* **DESCRIPTION OF THE TASK**:
Work out how many lines in the data below contain "core", and state that count with nothing added.

[Dataset excerpts]
::::::::::

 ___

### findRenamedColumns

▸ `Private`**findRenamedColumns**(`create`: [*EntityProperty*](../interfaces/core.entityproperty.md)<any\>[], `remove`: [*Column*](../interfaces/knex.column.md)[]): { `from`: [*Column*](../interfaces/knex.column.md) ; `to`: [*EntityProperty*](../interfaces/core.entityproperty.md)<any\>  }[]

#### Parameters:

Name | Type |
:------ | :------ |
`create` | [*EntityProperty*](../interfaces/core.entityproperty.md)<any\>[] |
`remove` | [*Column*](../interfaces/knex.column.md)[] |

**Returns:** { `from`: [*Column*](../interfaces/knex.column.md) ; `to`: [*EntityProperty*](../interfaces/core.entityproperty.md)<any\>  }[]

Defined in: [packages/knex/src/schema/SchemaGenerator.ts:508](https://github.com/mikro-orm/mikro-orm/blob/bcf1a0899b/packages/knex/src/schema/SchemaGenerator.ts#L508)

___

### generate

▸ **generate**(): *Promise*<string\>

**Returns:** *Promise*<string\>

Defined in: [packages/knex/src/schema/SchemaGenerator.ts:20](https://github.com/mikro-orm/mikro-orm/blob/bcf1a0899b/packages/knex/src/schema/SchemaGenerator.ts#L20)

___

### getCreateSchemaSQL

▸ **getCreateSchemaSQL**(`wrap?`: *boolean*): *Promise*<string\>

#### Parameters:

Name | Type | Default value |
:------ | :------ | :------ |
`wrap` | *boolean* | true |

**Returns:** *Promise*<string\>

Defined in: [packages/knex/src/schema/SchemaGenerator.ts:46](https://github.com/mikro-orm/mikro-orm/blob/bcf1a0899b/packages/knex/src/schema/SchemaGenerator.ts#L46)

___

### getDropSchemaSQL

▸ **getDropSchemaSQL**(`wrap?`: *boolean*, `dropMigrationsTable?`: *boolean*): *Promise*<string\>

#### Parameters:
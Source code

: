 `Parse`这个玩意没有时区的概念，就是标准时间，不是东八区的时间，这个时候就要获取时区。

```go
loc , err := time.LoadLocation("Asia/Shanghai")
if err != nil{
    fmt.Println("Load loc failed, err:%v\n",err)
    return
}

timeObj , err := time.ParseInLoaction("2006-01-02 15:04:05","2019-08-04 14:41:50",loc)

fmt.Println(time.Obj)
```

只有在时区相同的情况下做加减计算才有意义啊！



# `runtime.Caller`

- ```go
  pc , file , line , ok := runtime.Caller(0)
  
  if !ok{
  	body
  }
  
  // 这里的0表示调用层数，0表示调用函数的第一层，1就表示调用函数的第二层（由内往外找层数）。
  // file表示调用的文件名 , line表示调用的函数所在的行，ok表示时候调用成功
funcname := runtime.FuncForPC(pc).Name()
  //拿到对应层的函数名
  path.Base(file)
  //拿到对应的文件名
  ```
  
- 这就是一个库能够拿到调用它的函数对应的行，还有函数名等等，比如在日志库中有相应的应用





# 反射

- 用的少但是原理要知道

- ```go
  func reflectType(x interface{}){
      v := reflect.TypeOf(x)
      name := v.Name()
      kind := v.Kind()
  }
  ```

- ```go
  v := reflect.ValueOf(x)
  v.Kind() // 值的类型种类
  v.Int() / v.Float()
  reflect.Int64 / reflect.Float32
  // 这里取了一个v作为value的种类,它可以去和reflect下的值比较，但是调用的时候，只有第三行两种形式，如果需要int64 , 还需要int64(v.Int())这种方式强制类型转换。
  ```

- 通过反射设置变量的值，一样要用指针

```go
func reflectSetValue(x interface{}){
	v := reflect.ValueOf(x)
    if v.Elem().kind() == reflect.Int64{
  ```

::::::::::

* **SOLUTION**:
3